LE FIGARO. – Dans une interview au Point, Emmanuel Macron a dévoilé son «initiative politique de grande ampleur»: il réunira la semaine prochaine «les principaux responsables des forces politiques» représentées à l’Assemblée nationale, dont le Rassemblement national et la France insoumise. Quels sont les enjeux de cette rencontre?
David DESGOUILLES. – Franchement, je crains que cette montagne présentée par le président de la République accouche d’une très petite souris. Certes l’initiative présidentielle prend acte de l’échec d’Élisabeth Borne qui n’a pas réussi la mission d’élargissement de la majorité qui lui était assignée en 100 jours. Mais le fait qu’il n’ait pas lui-même trouvé une solution de remplacement pour Matignon démontre qu’il se trouve devant le même problème structurel. Et sa réunion prévue la semaine prochaine s’y heurtera aussi. Ce problème structurel se définit facilement: si le président souhaite élargir sa majorité à LR, il doit droitiser non seulement son discours mais aussi ses textes dans le domaine régalien. Mais s’il le fait, il perd une partie de sa majorité sur sa gauche.

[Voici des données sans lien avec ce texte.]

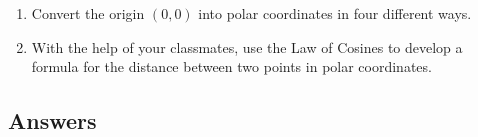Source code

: \documentclass{ximera}
\begin{document}
\begin{enumerate}

\setcounter{enumi}{\value{HW}}

\item Convert the origin $(0,0)$ into polar coordinates in four different ways.

\item With the help of your classmates, use the Law of Cosines to develop a formula for the distance between two points in polar coordinates.

\setcounter{HW}{\value{enumi}}

\end{enumerate}

\newpage

\subsection{Answers}
\end{document}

Ce problème de majorité relative impossible à élargir se double d’un autre problème qui mine ce mandat depuis les législatives de l’an dernier: il ne peut pas être candidat à sa succession. Dès lors il est touché par le syndrome qu’on connaît bien aux États-Unis: le «lame duck», qu’on traduit par canard boiteux. Ne pouvant pas être candidat en 2027, la guerre de succession a déjà débuté dans son camp et il est d’autant plus difficile de contraindre sa majorité dont les composantes ont un agenda différent du sien. En quelque sorte, ce grand entretien au Point est juste une énième façon de rappeler: «je suis toujours là», ce qu’il traduit par «je présiderai jusqu’au dernier quart d’heure». Mais le répéter à l’envi ne règle pas son problème.
«Le référendum fait toujours partie des options qui peuvent être utilisées et je compte bien y avoir recours», affirme-t-il. Cela permettra-t-il de renouer la confiance entre les électeurs et l’exécutif?

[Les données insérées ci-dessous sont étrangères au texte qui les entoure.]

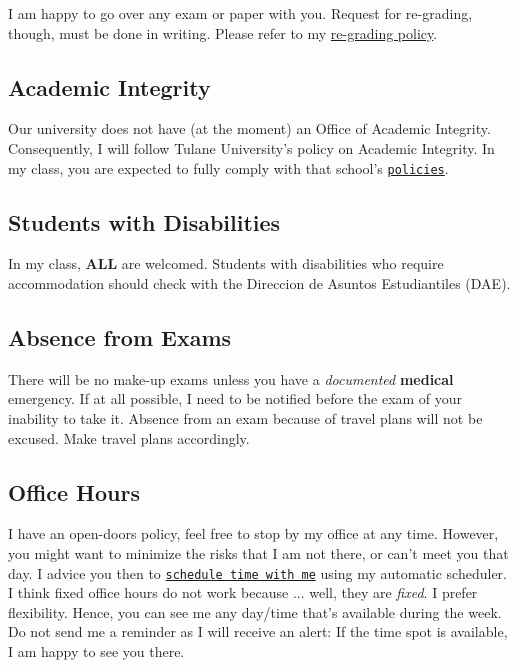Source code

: \documentclass[letterpaper]{article}
\begin{document}
I am happy to go over any exam or paper with you. Request for re-grading, though, must be done in writing. Please refer to my \href{https://github.com/hbahamonde/hbahamonde.github.io/raw/master/resources/ReGrade_Policy.pdf}{re-grading policy}.


\subsection*{Academic Integrity}
Our university does not have (at the moment) an Office of Academic Integrity. Consequently, I will follow Tulane University's policy on Academic Integrity. In my class, you are expected to fully comply with that school's \href{https://college.tulane.edu/code-of-academic-conduct}{\texttt{policies}}. 


\subsection*{Students with Disabilities}
In my class, {\bf ALL} are welcomed. Students with disabilities who require accommodation should check with the {\color{blue}Direccion de Asuntos Estudiantiles (DAE)}.


\subsection*{Absence from Exams}


There will be no make-up exams unless you have a \emph{documented} {\bf medical} emergency. If at all possible, I need to be notified before the exam of your inability to take it. Absence from an exam because of travel plans will not be excused. Make travel plans accordingly. 


\subsection*{Office Hours}

I have an open-doors policy, feel free to stop by my office at any time. However, you might want to minimize the risks that I am not there, or can't meet you that day. I advice you then to \href{https://calendly.com/bahamonde/officehours}{\texttt{schedule time with me}} using my automatic scheduler. I think fixed office hours do not work because ... well, they are \emph{fixed}. I prefer flexibility. Hence, you can see me any day/time that's available during the week. Do not send me a reminder as I will receive an alert: If the time spot is available, I am happy to see you there.
\end{document}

En six ans, Emmanuel Macron a eu maintes et maintes fois l’occasion d’en appeler à la décision du peuple. Il aurait pu notamment soumettre son projet de réforme des retraites. Il ne l’a pas fait. En réalité, Emmanuel Macron est comme ses deux derniers prédécesseurs. Il est un traumatisé du «non» au référendum de 2005. Et n’imagine le référendum qu’à condition qu’il soit assuré qu’on lui réponde positivement. Donc, que lui reste-t-il comme solution de référendum à moindre risque? Une réforme institutionnelle avec un peu de proportionnelle, par exemple?
Je doute que, comme celui convoqué en 2000 pour approuver le quinquennat, un tel référendum mobilise les foules. En vérité, sur les questions qui mobiliseraient vraiment le pays, l’Union européenne, notre modèle social, le président se sait en minorité et il ne prendra donc pas le risque d’une défaite. Reste l’immigration où il pourrait effectivement adopter les vues de LR et passer ainsi par-dessus sa propre majorité. Ce serait une véritable rupture avec le «en même temps». Mais rien dans sa manière de diriger le pays depuis six ans ne nous fait croire en une telle révolution.

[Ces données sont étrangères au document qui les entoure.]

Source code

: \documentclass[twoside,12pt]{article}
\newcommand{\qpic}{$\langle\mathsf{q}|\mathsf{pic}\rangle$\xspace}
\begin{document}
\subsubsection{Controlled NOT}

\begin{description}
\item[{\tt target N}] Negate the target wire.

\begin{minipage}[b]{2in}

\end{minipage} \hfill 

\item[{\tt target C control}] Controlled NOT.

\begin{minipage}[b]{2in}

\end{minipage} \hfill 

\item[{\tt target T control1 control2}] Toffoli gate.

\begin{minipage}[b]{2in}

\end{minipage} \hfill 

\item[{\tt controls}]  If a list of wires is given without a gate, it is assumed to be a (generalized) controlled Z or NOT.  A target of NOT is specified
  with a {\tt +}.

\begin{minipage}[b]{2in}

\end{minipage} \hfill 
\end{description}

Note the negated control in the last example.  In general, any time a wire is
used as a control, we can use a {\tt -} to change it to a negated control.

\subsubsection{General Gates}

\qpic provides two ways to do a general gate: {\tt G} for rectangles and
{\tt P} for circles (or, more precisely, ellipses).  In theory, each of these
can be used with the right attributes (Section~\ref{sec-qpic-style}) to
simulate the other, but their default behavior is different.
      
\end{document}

Le président achève l’interview en évoquant sa succession; il dit espérer «avoir à [sa] suite une femme ou un homme qui porte les valeurs de la République […] de la France et de l’Europe» . Le macronisme peut-il exister sans Macron?
Le politologue Jérôme Sainte-Marie explique qu’Emmanuel Macron a unifié le bloc élitaire et que ce dernier survivra d’autant plus à son unificateur qu’il n’attendait que lui pour en pérenniser la traduction politique. Si Jérôme Sainte-Marie a raison, ce qui est probable à mon sens, le bloc élitaire parviendra à sélectionner son nouveau candidat sans peine. Toutefois, l’un des plus grands soutiens d’Emmanuel Macron en 2022, Nicolas Sarkozy, plaide, lui, pour un retour à l’avant-macronisme.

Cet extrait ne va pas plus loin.